Clostridioides difficile infection (CDI) is the leading cause of hospital-acquired diarrhea that seriously threaten public health. Disruption of normal gut microbiota by the use of broad-spectrum antimicrobial agents enables C. difficile to proliferate in the colon. The emergence and prevalence of hypervirulent C. difficile strains result in increased morbidity, mortality and recurrence rates of CDI, thus creating a pressing need for novel therapeutics. The multi-domain toxins TcdA and TcdB are the primary determinant of CDI pathogenesis, renders them ideal drug targets in the anti-virulence paradigm. In this study, we identified caffeic acid and its derivatives as active inhibitors of TcdB via a cell-based high-throughput phenotypic screening. Further mechanistic investigations revealed that caffeic acid phenethyl ester (CAPE) could directly bind to TcdB, thus suppressing InsP6-induced autoproteolysis and inhibiting the glucosyltransferase activity.
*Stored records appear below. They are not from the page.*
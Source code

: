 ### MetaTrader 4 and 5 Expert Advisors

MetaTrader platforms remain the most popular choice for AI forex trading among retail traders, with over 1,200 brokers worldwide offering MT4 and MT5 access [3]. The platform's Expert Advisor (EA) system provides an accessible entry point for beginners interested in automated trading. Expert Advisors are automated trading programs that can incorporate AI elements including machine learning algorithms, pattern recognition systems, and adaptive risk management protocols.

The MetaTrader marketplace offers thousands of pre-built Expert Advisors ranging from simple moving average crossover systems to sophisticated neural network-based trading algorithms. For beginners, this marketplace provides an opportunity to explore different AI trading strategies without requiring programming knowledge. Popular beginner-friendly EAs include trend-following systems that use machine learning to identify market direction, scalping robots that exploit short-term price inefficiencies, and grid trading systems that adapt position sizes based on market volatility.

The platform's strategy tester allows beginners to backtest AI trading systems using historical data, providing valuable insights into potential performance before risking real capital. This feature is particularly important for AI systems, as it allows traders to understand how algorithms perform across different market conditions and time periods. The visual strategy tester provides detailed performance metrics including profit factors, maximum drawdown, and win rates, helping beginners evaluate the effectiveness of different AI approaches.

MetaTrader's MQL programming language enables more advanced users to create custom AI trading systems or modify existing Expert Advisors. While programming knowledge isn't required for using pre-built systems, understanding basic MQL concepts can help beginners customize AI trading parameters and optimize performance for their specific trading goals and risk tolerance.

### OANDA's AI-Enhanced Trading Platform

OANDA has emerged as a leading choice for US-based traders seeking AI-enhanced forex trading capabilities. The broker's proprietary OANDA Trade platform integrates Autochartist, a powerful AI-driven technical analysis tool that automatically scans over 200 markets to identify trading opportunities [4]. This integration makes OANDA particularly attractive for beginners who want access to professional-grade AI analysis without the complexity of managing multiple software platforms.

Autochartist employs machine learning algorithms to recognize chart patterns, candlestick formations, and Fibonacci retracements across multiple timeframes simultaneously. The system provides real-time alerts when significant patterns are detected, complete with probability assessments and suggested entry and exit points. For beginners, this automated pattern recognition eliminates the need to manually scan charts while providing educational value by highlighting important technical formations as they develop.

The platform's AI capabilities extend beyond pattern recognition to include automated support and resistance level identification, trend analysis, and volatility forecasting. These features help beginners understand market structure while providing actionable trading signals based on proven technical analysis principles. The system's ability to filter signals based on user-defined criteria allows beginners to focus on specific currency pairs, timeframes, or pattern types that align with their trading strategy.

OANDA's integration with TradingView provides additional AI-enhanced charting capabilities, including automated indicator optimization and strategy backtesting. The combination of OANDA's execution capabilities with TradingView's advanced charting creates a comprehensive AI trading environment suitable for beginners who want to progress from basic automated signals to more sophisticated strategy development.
CAPE-treatment remarkably reduces the pathology of CDI in a murine infection model in terms of alleviated diarrhea symptom, decreased bacterial colonization and relieved histopathological lesions. Moreover, CAPE-treatment of C. difficile-challenged mice induces remarkable increase in the diversity and composition of the gut microbiota (e.g. Bacteroides) and alterations of gut metabolites (e.g. adenosine, D-proline and melatonin), which might partially contribute to the therapeutic outcomes of CAPE against CDI. Our results reveal the potential of CAPE as a therapeutic for the management of CDI, or CAPE might be served as a lead compound for the development of anti-virulence drug targeting TcdB.